Biz neden şehrimizi Paris’e benzetiyoruz ki?

Kendi şehrine güvenen bir başkasına benzetmez onu..

Bir; kentler de insanlar gibidir, hepsinin kendine göre bir karakteri vardır. Birini öteki üzerinden açıklamak doğru değildir; çünkü bu yaklaşım kucaklayıcı olmaktan çok indirgeyicidir. İki; bir şehri tanımlarken onun kültürel gelişmişliğinden ya da bir sanat merkezi olmasından söz edeceksek eğer, o kenti kendisiyle açıklamak daha doğru olur. Aksi takdirde içselleştirilmiş oryantalizmin tuzağına düşülmüş olur ki bu da çok acıklıdır.

İnsanlar gibi her şehrin kimliği vardır..

Şimdi soruyorum acaba Paris'in hangi kimliğini örnek alıyoruz..

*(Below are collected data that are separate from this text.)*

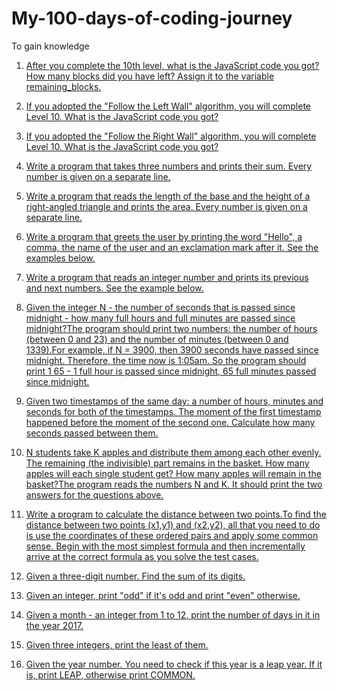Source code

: # My-100-days-of-coding-journey
To gain knowledge

1. [After you complete the 10th level, what is the JavaScript code you got? How many blocks did you have left? 
Assign it to the variable remaining_blocks.](Day001.md)

2. [If you adopted the "Follow the Left Wall" algorithm, you will complete Level 10. What is the JavaScript code you got?](Day002.md) 

3. [If you adopted the "Follow the Right Wall" algorithm, you will complete Level 10. What is the JavaScript code you got?](Day003.md) 

4. [Write a program that takes three numbers and prints their sum. Every number is given on a separate line.](Day004.md)

5. [Write a program that reads the length of the base and the height of a right-angled triangle and prints the area. Every number is given on a separate line.](Day005.md)

6. [Write a program that greets the user by printing the word "Hello", a comma, the name of the user and an exclamation mark after it. See the examples below.](Day006.md)

7. [Write a program that reads an integer number and prints its previous and next numbers. See the example below.](Day007.md)

8. [Given the integer N - the number of seconds that is passed since midnight - how many full hours and full minutes are passed since midnight?The program should print two numbers: the number of hours (between 0 and 23) and the number of minutes (between 0 and 1339).For example, if N = 3900, then 3900 seconds have passed since midnight. Therefore, the time now is 1:05am. So the program should print 1 65 - 1 full hour is passed since midnight, 65 full minutes passed since midnight.](Day008.md)

9. [Given two timestamps of the same day: a number of hours, minutes and seconds for both of the timestamps. The moment of the first timestamp happened before the moment of the second one. Calculate how many seconds passed between them.](Day009.md)

10. [N students take K apples and distribute them among each other evenly. The remaining (the indivisible) part remains in the basket. How many apples will each single student get? How many apples will remain in the basket?The program reads the numbers N and K. It should print the two answers for the questions above.](Day010.md)

11. [Write a program to calculate the distance between two points.To find the distance between two points (x1,y1) and (x2,y2), all that you need to do is use the coordinates of these ordered pairs and apply some common sense. Begin with the most simplest formula and then incrementally arrive at the correct formula as you solve the test cases.](Day011.md)

12. [Given a three-digit number. Find the sum of its digits.](Day012.md)

13. [Given an integer, print "odd" if it's odd and print "even" otherwise.](Day013.md)

14. [Given a month - an integer from 1 to 12, print the number of days in it in the year 2017.](Day014.md)

15. [Given three integers, print the least of them.](Day015.md)

16. [Given the year number. You need to check if this year is a leap year. If it is, print LEAP, otherwise print COMMON.](Day016.md)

Bu bir kültür emperyalizmidir ve bizler kendi elimizle onların reklamını yapıyoruz.. Doğunun Paris’i Malatya heşdek'ini kullananlara cevap verirken.. Bir kullanıcı şahsıma şu yanıtı veriyor.

''Ali bey amaç burada Paris’e özenmek yada Paris’i güçlü, güzel ve örnek bir şehir olarak göstermek değil.. Amacımız kalıplaşmış olan tüm dünyaca bilinen "ismi olan" bir şehir olarak kullanmak. #Malatyamızın şanını duyurmak adına dikkat çekici bir heşdek oluşturmak. Ve bunu başardık..

Bu yorumcuya sormak lazım neyi başardınız?

Paris'e özenmek değilse neden Paris’i örnek veriyorsunuz?

Şehre örnek verilecekse  şehirlerin anası Medine örnek verilebilir..

Paris denilince  benim aklıma her türlü haramın işlendiği insanları köleleştiren moda aklıma geliyor..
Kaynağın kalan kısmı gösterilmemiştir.